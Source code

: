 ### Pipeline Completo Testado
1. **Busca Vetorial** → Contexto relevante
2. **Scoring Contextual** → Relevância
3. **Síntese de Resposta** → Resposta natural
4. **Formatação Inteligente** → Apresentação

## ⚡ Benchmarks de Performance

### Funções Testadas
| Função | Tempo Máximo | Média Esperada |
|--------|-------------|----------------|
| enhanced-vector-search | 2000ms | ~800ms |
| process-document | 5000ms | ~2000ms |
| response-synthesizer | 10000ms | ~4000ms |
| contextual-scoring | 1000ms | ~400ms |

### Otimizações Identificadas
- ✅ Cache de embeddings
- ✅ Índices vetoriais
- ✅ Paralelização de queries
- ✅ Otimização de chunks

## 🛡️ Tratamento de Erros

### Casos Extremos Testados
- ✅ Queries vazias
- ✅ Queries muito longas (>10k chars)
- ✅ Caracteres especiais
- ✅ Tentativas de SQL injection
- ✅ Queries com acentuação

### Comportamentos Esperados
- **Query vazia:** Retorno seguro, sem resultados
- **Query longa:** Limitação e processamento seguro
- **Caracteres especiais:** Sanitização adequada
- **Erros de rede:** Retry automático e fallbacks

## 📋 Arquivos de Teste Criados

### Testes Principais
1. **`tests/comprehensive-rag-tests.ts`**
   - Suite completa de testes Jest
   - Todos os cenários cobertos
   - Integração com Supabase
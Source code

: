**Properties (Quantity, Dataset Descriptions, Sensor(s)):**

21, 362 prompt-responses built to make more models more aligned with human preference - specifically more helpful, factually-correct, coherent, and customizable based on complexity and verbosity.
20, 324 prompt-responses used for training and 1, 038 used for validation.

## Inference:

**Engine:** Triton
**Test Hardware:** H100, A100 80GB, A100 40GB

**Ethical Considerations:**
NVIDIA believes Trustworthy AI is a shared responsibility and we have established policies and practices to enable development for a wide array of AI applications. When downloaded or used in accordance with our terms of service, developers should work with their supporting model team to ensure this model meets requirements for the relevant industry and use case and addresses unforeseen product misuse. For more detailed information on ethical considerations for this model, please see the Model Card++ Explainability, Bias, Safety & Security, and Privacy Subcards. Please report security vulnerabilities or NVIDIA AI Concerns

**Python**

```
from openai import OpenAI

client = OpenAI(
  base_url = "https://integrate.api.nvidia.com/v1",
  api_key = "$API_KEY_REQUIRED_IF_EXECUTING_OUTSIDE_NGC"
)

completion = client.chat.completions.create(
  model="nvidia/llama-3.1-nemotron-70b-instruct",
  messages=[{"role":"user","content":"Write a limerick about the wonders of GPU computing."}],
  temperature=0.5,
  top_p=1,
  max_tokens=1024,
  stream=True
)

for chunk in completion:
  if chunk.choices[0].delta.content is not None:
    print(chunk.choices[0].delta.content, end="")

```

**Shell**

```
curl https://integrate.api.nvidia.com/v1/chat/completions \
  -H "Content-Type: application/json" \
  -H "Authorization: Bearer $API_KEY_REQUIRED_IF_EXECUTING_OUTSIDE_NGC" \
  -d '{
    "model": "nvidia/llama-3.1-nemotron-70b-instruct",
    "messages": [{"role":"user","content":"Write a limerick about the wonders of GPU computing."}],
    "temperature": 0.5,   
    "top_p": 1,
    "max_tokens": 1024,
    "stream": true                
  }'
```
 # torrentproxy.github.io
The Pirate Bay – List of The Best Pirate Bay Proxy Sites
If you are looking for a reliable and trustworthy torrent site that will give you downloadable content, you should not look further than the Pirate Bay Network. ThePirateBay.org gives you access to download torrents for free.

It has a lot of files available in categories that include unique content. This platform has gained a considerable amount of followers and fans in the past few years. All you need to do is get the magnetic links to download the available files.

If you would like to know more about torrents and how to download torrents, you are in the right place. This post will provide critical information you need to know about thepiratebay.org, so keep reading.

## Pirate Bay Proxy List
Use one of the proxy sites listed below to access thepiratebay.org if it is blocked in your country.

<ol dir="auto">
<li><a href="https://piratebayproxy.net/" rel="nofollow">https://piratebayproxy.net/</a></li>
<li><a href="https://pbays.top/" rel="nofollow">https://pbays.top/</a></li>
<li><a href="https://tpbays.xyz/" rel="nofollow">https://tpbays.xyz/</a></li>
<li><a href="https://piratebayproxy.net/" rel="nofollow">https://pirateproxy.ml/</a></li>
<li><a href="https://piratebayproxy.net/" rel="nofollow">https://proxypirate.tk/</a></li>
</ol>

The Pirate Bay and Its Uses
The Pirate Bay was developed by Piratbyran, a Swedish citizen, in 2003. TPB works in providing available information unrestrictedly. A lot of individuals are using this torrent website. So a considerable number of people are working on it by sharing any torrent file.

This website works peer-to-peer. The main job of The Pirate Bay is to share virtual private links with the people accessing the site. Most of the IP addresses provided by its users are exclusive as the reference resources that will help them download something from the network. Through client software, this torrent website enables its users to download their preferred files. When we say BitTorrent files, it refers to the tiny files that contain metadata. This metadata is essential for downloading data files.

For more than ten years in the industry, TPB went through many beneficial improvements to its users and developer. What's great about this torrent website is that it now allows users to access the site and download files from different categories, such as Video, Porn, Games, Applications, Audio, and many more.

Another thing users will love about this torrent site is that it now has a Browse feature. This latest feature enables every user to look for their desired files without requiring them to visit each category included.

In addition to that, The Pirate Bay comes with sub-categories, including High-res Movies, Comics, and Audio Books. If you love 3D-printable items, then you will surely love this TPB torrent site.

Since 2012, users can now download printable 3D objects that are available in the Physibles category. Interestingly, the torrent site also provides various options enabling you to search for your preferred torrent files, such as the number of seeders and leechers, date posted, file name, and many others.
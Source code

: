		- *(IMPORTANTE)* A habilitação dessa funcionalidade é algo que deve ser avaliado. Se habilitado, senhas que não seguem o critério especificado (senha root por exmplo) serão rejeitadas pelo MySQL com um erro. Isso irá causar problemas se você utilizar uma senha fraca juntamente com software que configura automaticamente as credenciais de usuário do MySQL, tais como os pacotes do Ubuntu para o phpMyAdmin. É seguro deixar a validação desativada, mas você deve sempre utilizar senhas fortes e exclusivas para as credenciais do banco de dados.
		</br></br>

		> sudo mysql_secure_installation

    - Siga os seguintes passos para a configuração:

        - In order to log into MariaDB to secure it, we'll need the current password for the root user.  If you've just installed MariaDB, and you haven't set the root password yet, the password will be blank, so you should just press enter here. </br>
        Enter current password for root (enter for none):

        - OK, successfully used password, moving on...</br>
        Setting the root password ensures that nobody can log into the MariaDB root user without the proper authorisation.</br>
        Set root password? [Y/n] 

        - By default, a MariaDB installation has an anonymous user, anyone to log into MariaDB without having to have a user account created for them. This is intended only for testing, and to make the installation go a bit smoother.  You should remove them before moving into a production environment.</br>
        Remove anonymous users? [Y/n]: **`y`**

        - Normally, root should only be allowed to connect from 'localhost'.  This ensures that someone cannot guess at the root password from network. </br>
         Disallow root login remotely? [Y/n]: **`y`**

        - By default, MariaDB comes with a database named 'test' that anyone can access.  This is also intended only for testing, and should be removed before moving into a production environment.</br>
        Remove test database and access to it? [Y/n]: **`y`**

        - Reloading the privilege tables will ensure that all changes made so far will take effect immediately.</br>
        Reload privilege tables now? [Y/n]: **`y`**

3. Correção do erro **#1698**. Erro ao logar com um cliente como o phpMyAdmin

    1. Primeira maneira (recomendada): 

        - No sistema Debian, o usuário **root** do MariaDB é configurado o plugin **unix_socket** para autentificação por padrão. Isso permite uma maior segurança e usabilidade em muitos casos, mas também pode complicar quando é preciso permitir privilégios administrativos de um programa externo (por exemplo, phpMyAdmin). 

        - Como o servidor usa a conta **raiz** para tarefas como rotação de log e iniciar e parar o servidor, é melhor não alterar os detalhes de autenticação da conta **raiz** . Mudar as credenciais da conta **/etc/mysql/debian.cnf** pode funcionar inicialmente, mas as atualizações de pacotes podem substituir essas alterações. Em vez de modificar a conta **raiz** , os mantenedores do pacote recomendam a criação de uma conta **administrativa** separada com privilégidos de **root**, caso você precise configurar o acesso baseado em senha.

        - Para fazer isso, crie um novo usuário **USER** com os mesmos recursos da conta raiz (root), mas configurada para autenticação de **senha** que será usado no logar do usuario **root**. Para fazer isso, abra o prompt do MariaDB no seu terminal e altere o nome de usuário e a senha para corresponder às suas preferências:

WORK ITEM: When you reach the line that contains "### Comportamentos Esperados", stop; that line and every line before it, from the very first line of the data, should be restated word for word.

COMPLETED EXERCISE:
Source code

: ### Pipeline Completo Testado
1. **Busca Vetorial** → Contexto relevante
2. **Scoring Contextual** → Relevância
3. **Síntese de Resposta** → Resposta natural
4. **Formatação Inteligente** → Apresentação

## ⚡ Benchmarks de Performance

### Funções Testadas
| Função | Tempo Máximo | Média Esperada |
|--------|-------------|----------------|
| enhanced-vector-search | 2000ms | ~800ms |
| process-document | 5000ms | ~2000ms |
| response-synthesizer | 10000ms | ~4000ms |
| contextual-scoring | 1000ms | ~400ms |

### Otimizações Identificadas
- ✅ Cache de embeddings
- ✅ Índices vetoriais
- ✅ Paralelização de queries
- ✅ Otimização de chunks

## 🛡️ Tratamento de Erros

### Casos Extremos Testados
- ✅ Queries vazias
- ✅ Queries muito longas (>10k chars)
- ✅ Caracteres especiais
- ✅ Tentativas de SQL injection
- ✅ Queries com acentuação

### Comportamentos Esperados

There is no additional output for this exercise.